Quelles seront les conséquences à long-terme des déguerpissements à Abidjan ? En ces jours de rentrée des classes, la scolarisation des enfants est une épreuve – c’est le cas dans la commune de Port-Bouët. Après la destruction du quartier de l’Abattoir, les familles expulsées se sont en partie relogées dans la presqu’île d’Adjahui, mais trois mois après, beaucoup d’entre elles peinent à inscrire leurs enfants à l’école.
Pas d’uniforme pour Aïcha : dans son t-shirt jaune Pikachu, la petite fille regarde les tenues bleue et blanche avec envie. Au lieu d’être à la maison, elle voudrait retourner à l’école : « J’étais en CE1, l’an dernier. Mais quand ils ont cassé notre coin, là, je devais partir en CE2. On ne peut pas m’inscrire parce qu’il y a manque d’argent, ça me rend triste, mais s’il y a eu de l’argent, ils vont m’inscrire. »
Le père d’Aïcha, Aboubakar dit avoir perdu son élevage de mouton, en plus de sa maison, dans le déguerpissement. Problème : l’année scolaire coûte 60 000 Francs CFA dans les écoles primaires privées d’Adjahui. Quant aux écoles publiques, elles sont déjà pleines selon les habitants.
Alors, comme beaucoup d’autres déguerpis du quartier, Aboubakar ne peut pas inscrire ses deux enfants en primaire faute d’argent… Ce qui le désespère : « ça me fait de la peine, vraiment, de voir les enfants à la maison. Ça peut avoir des conséquences. C’est difficile de voir ses enfants traîner à la maison sans aller à l’école, sans éducation... »

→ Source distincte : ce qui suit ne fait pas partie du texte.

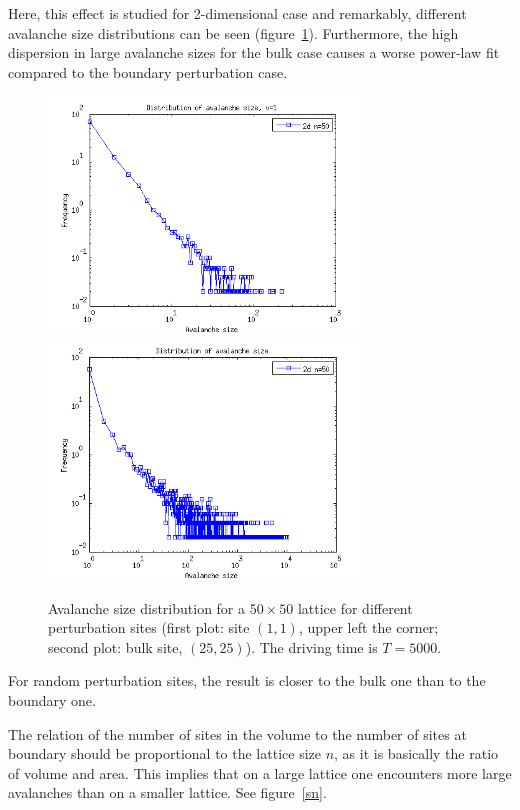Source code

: Here, this effect is studied for 2-dimensional case and remarkably, different avalanche size distributions can be seen (figure~\ref{sv}). Furthermore, the high dispersion in large avalanche sizes for the bulk case causes a worse power-law fit compared to the boundary perturbation case.

\begin{figure} 
\begin{center}
\includegraphics[width=0.75\textwidth]{results/sv1.png}
\includegraphics[width=0.75\textwidth]{results/sbulk.png} 
\caption{Avalanche size distribution for a $50\times50$ lattice for different perturbation sites (first plot: site $(1,1)$, upper left the corner; second plot: bulk site, $(25,25)$). The driving time is $T=5000$.}
\label{sv}
\end{center}
\end{figure} 

For random perturbation sites, the result is closer to the bulk one than to the boundary one.


The relation of the number of sites in the volume to the number of sites at boundary should be proportional to the lattice size $n$, as it is basically the ratio of volume and area. This implies that on a large lattice one encounters more large avalanches than on a smaller lattice. See figure~\ref{sn}.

Une situation loin d’être isolée
La situation de la famille d’Aboubakar est loin d’être isolée. Parmi ses voisins, Alassane Tarnagda ravale ses larmes avec peine, ce frigoriste n’est plus en mesure de payer les 250 000 francs CFA de frais de scolarité de son fils aîné Inoussa, censé rentrer en seconde dans un lycée technique de Vridi.
La faute selon lui à la destruction de son atelier, à un loyer plus élevé, mais aussi à l’isolement d’Adjahui : le réseau télécom y est trop mauvais pour lui permettre de garder le contact avec ses clients. « C’est un vrai dilemme pour moi de voir les enfants rester à la maison, c’est une priorité qu’ils aillent à l’école... les avoir ici, ça ne m’arrange pas, mais il n’y a pas les moyens », lâche-t-il avant d’éclater en sanglots et de se cacher derrière la porte du studio qu’il occupe avec sa femme et ses trois enfants.
D’après le collectif des déplacés, dix écoles privées confessionnelles ont été détruites lors du déguerpissement de l’Abattoir début juin 2024. Plus largement, l’ONG Amnesty International s’alarme des conséquences potentielles du programme de lutte contre le désordre urbain en cours à Abidjan sur l’éducation des enfants déguerpis.
En mars dernier, le gouvernement ivoirien a de son côté promis une aide au relogement de 250 000 francs CFA aux familles déguerpies. Début septembre 2024, le président ivoirien Alassane Ouattara a demandé de continuer de déployer les efforts nécessaires pour organiser au mieux ces opérations et d’anticiper le soutien aux populations.